Loin du portrait habituel de Los Angeles proposé à l´écran, une balade douce et mélancolique qui recompose la solitude d´une femme morte anonymement.
Ce pourrait être l’adaptation cinématographique d’un roman ou d’une nouvelle de l’écrivain américaine Carson McCullers. Pursuit of loneliness n’est pas loin à la fois des titres de ses livres (Le Coeur est un chasseur solitaire ou La Ballade du Café Triste) et d’une poésie de la solitude qui émerge de portraits croqués d’anonymes des villes. Dans ce second long métrage fictionnel de Laurence Thrush, déjà réalisateur du filmDe l’autre côté de la porte (2008), nous sommes amenés à suivre le parcours, sur une journée, de trois personnages à la recherche des proches d’une femme âgée tout juste décédée, Cynthia Ratsch, dont on sait peu. Rien de « personnel » dans cette investigation motivée par un protocole officiel et menée par une infirmière, une assistante sociale et un enquêteur des services publics. En s’arrêtant sur ce sujet peu exploré, lié au travail du coroner, le film rend compte avec réalisme et finesse de l’équilibre sur lequel repose cette démarche : tâche administrative à la nécessité pragmatique, elle marque par sa considération humaine.
Cette sensation d’altruisme naît sans doute du choix du cinéaste de faire osciller son film entre le documentaire et la fiction. Tourné au cœur d’un véritable hôpital, suivant une journée quasiment en temps réel, avec des acteurs non professionnels – pour certains interprétant leur propre rôle à l’écran -, le film suit les conversations techniques qui rythment les différents services, leur quotidienneté et routine. Entre les appels téléphoniques, la mise en regard des différents départements, il nous donne à voir les rouages d’une telle structure et du protocole de suivi d’un décès. A partir de ce canevas de données véridiques, Laurence Thrush construit son film à partir d’une esthétique qui l’emmène vers un terrain cinématographique plus fictionnel et poétique.

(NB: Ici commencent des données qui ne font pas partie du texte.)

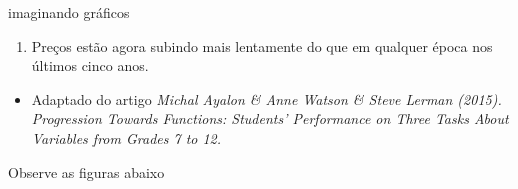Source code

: \begin{task}{ imaginando gráficos}
\begin{enumerate}[label=($\Roman*$)]
\item Preços estão agora subindo mais lentamente do que em qualquer época nos últimos cinco anos.
\end{enumerate}
\begin{itemize}
\item {} 
Adaptado do artigo \emph{Michal Ayalon \& Anne Watson \& Steve Lerman (2015). Progression Towards Functions: Students’ Performance on Three Tasks About Variables from Grades 7 to 12.}
\end{itemize}
\end{task}

\clearpage
\begin{reflection}{}

Observe as figuras abaixo
\begin{figure}[H]
\centering


\end{figure}
\end{reflection}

A commencer par le noir et blanc qui accompagne l’œuvre. Sans déréaliser les scènes, il les subjectivise davantage, renforce la lourdeur de l’événement dont il est question tout en le maintenant à distance. En témoigne la répétition de plans fixes comme la présence importante de sons d’ambiance qui viennent marquer la normalité du déroulement ainsi que son caractère lancinant. Moins désenchanté que les œuvres de Carson McCullers, Pursuit of Loneliness offre une rare et précieuse vision de Los Angeles, faisant intervenir les diverses ethnies qui la compose à rebours de certains stéréotypes wasp. Le noir et blanc met en valeur la lumière surexposée de la ville, son temps perpétuellement beau. Cette lumière qui tient tête, prise dans un Los Angeles ici calme et relativement désert, renforce la solitude humaine qui sous-tend le film, tout en la rendant respirable par cet ensoleillement saturé. Cynthia Ratsch meurt en anonyme donc, dame vieillie vêtue d’une longue robe fleurie et toujours flanquée de ses deux chiens, qui seront le fil conducteur vers son existence pour les services administratifs : dans la scène d’ouverture du film, elle leur fait mettre précautionneusement une puce pour ne pas les perdre avant de les confier à une voisine. Elle disparaît, non sans qu’auparavant le cinéaste ait parsemé son film de quelques scènes la montrant vaquer à sa vie, rafraichissant sa coupe dans un salon de coiffure d’un ton enjoué, ou soufflant à porter ses sacs en rentrant chez elle. C’est une petite maison à l’intérieur de capharnaüm, dont on pourrait presque sentir le renfermé face à la chaleur, que découvre l’employée chargée de faire l’inventaire de son lieu de vie afin de retrouver plus d’informations sur son identité.
Empreint de mélancolie sans être moribond, placide mais tendre, sans fioriture, le film déroule le trajet parcouru vers ceux dont les vies solitaires demeurent oubliées et inconnues de la société et dont, à travers ce type de protocole, elle vient hélas se préoccuper trop tard. Son souci d’authenticité comme sa construction plastique viennent redonner une présence à des existences qui se dénouent dans une indifférence générale. On ne peut que se réjouir que Pursuit loneliness, sorti au Etats-Unis en 2012, trouve à être distribué sur les écrans français et échappe ainsi à l’anonymat dont a souffert le personnage de Cynthia Ratsch.